Calibre CPA Group, Notice of Data Privacy Event [PR Newswire] Clients of Bethesda-based Calibre CPA Group, consider yourselves warned that the haxz0rs may have your personal information.

In Hong Kong, an accountant by day becomes street fighter by night [Washington Post] “We have started to realize we need to arm ourselves. We are in a war — there is no other choice,” said Kelvin, a 33-year-old accountant, who like the others in the group provided one name for fear of official retribution. “We can’t just be sitting ducks anymore.”

Under Armour defends accounting practices amid federal probes and media reports [Baltimore Sun] Under Armour again Friday defended its accounting practices that have come under scrutiny amid federal probes and media reports that the brand manipulated sales numbers to mask weakening demand for its athletic apparel. The Baltimore-based athletic apparel company confirmed earlier this month that its accounting methods are being investigated by the U.S. Securities and Exchange Commission and the Justice Department.

Accountant, 26, is horrified to discover a handwritten note embedded INSIDE the batter of his KFC chicken order [Daily Mail] And you thought team pizza was bad.

10 M&A questions to ask in a buyer’s market for accounting firms [Accounting Today] The volume and pace of CPA firm M&A over the past 10 years, along with the current age demographics of firm owners, has created what appears to be a buyer’s market — that is, one in which there are more potential sellers than buyers. And those sellers are increasingly concerned about who will buy their firms.

Subprime Lender’s Warning Reflects Aim of New Accounting Rule [Bloomberg Tax] Investors who believe in the company’s earnings potential—like Randy Heck, partner at Goodnow Investment Group—will focus on these adjusted metrics. The new, official accounting does not reflect the true economics of the company, Heck said. Heck has owned stock in the company for 21 years, he said. “I don’t care,” he said of the accounting change. “Because the company, as it’s done in the past 10 years or so, has reported level yield accounting or adjusted earnings. And that’s what the management team reports and what we focus on, regardless of the knucklehead sell-side analysts out there.”
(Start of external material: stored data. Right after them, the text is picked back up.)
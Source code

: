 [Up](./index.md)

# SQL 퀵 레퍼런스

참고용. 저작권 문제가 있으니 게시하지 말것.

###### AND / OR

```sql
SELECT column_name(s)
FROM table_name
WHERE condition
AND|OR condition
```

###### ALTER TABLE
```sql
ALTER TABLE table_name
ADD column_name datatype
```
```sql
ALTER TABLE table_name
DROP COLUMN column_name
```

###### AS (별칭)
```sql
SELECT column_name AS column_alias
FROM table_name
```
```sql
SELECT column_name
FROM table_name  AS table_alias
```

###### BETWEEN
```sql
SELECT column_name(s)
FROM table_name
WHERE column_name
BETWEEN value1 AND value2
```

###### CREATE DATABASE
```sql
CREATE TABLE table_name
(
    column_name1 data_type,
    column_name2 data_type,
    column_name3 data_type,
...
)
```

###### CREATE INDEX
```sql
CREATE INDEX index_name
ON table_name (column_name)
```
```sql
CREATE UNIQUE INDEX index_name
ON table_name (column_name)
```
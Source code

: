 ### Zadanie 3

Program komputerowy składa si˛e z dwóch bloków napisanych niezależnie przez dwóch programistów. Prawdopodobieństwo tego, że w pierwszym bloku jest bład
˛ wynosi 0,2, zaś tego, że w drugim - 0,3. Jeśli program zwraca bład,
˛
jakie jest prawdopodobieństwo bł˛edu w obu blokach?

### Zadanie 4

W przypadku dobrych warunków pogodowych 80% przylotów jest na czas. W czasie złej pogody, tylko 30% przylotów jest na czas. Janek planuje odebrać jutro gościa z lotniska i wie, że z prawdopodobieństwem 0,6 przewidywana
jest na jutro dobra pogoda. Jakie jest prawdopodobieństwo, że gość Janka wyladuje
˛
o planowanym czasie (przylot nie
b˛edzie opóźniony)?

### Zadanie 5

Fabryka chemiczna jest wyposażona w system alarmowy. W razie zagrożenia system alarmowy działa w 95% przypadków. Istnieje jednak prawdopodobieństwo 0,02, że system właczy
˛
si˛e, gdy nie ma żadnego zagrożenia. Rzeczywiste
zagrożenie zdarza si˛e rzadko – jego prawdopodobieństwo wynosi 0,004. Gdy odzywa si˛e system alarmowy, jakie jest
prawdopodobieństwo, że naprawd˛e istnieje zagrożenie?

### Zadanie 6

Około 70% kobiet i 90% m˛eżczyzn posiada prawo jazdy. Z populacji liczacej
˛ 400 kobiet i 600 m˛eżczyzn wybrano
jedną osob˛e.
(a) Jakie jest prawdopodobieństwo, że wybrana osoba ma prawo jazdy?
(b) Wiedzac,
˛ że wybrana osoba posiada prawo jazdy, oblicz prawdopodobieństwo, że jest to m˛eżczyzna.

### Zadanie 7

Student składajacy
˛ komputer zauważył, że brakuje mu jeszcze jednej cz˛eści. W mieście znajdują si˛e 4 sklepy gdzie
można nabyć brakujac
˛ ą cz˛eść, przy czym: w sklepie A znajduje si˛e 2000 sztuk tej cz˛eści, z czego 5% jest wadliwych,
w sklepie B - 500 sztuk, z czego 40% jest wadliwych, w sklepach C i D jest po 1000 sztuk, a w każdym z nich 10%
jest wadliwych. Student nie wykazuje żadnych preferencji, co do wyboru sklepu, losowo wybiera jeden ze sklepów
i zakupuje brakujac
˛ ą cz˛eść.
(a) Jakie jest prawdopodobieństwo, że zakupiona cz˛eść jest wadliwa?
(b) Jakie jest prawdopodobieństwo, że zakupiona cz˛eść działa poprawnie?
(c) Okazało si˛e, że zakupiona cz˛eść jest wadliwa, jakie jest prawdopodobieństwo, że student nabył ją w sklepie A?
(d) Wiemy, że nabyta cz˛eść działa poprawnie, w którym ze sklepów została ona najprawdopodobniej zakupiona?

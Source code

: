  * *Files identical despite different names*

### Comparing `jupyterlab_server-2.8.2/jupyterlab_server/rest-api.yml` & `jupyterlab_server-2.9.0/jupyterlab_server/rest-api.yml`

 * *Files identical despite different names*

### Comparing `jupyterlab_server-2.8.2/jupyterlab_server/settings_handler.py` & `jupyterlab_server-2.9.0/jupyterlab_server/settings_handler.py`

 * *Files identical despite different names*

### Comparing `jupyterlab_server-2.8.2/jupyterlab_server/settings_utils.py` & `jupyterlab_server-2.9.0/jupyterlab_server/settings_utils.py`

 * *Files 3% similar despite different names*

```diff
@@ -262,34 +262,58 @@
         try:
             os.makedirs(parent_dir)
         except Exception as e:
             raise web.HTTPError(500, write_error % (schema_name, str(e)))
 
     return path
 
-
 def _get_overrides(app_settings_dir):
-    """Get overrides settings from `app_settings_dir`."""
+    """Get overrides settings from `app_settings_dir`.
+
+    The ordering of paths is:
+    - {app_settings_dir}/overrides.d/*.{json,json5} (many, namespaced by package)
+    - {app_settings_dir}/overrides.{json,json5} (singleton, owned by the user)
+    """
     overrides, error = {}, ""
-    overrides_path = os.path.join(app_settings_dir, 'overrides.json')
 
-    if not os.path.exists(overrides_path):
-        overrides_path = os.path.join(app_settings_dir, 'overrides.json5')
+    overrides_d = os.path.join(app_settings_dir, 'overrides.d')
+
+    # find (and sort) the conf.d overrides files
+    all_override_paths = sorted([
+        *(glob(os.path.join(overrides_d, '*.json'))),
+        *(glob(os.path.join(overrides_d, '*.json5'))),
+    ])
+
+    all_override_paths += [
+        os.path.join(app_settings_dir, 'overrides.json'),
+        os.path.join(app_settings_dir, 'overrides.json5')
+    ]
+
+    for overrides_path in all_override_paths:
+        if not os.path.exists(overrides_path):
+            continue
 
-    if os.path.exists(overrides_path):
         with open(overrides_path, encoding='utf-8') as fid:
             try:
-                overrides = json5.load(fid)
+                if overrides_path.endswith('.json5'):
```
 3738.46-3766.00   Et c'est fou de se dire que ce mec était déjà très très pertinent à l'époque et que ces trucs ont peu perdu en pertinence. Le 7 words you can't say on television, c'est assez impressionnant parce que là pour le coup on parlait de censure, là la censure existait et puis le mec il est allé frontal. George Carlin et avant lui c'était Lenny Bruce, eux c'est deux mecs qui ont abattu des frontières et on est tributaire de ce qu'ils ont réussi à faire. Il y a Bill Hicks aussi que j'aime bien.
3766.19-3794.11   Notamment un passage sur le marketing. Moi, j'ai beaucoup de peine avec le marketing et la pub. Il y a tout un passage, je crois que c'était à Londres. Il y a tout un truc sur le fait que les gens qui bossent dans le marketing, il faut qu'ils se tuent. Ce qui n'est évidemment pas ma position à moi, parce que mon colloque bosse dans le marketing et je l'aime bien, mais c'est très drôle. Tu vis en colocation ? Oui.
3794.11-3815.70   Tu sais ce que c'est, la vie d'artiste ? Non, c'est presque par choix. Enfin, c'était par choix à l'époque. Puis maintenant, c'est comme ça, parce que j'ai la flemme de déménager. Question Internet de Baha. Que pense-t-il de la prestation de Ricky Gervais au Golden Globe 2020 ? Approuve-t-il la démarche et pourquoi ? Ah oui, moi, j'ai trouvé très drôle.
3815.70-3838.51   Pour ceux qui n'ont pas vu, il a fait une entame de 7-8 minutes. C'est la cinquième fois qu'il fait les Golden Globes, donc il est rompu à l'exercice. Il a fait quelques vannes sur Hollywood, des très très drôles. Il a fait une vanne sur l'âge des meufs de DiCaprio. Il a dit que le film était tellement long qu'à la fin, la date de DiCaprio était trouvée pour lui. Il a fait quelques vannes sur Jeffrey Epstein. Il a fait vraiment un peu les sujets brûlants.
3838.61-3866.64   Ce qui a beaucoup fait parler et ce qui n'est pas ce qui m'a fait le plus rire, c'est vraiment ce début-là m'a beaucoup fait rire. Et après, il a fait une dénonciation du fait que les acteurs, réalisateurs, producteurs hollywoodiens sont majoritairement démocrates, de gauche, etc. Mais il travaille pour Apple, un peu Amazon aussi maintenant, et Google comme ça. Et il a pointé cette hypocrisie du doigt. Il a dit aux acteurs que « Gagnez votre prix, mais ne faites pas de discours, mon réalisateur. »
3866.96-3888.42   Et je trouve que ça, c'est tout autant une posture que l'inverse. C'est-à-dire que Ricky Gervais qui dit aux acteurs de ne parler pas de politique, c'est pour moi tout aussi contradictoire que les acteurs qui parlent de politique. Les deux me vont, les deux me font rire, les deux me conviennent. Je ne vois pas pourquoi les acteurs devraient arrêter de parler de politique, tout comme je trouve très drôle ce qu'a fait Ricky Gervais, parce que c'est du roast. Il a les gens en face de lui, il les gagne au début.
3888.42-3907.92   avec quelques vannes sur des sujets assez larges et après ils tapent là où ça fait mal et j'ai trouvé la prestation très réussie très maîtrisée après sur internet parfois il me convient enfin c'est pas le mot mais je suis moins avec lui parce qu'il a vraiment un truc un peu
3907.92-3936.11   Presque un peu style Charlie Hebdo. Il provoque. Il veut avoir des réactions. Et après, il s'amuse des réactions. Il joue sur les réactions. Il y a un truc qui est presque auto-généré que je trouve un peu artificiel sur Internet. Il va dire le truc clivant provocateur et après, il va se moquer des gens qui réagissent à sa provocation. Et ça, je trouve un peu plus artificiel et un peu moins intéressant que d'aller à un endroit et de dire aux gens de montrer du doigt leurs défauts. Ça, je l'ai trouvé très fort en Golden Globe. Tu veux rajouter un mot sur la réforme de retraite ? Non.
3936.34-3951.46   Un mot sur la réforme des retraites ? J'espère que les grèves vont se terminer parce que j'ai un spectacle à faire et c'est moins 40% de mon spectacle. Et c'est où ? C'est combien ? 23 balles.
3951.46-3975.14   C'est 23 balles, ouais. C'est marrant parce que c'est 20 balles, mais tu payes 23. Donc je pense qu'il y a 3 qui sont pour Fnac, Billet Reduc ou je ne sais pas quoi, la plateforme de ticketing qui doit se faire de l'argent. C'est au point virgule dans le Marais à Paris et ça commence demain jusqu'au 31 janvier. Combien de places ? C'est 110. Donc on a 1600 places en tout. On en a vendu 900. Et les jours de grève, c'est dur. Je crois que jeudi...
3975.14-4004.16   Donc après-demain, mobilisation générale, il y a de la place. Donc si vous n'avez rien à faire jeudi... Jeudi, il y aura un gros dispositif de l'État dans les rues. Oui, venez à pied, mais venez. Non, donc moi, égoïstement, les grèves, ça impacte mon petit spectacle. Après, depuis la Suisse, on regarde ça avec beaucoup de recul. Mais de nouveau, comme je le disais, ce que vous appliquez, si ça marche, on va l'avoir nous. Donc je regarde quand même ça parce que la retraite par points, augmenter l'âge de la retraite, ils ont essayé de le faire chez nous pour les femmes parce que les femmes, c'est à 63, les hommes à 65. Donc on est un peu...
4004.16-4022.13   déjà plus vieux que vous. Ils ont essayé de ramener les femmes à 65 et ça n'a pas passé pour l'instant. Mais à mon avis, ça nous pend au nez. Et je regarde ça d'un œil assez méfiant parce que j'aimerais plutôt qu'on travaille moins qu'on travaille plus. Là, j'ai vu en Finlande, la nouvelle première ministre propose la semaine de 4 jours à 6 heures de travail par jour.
FASB proposes clarifying hedge accounting standard [Journal of Accountancy] The proposed Accounting Standards Update (ASU) issued Tuesday primarily addresses the change in hedged risk in a cash flow hedge. The standard issued in 2017 allowed the risk causing variability in cash flows of the forecasted transaction to change (for example, from one variable interest rate to another, or from one commodity index to a different index for the same commodity) if certain criteria are met. Under the proposal, FASB would clarify whether that change can happen both prospectively (before the forecasted transaction occurs) and retrospectively (after the transaction occurs). The proposal also addresses how hedge accounting guidance should be applied if the change can happen both prospectively and retrospectively.

FASB officially delays 4 major standards [Journal of Accountancy] And more FASB news hot off the presses from the JofA…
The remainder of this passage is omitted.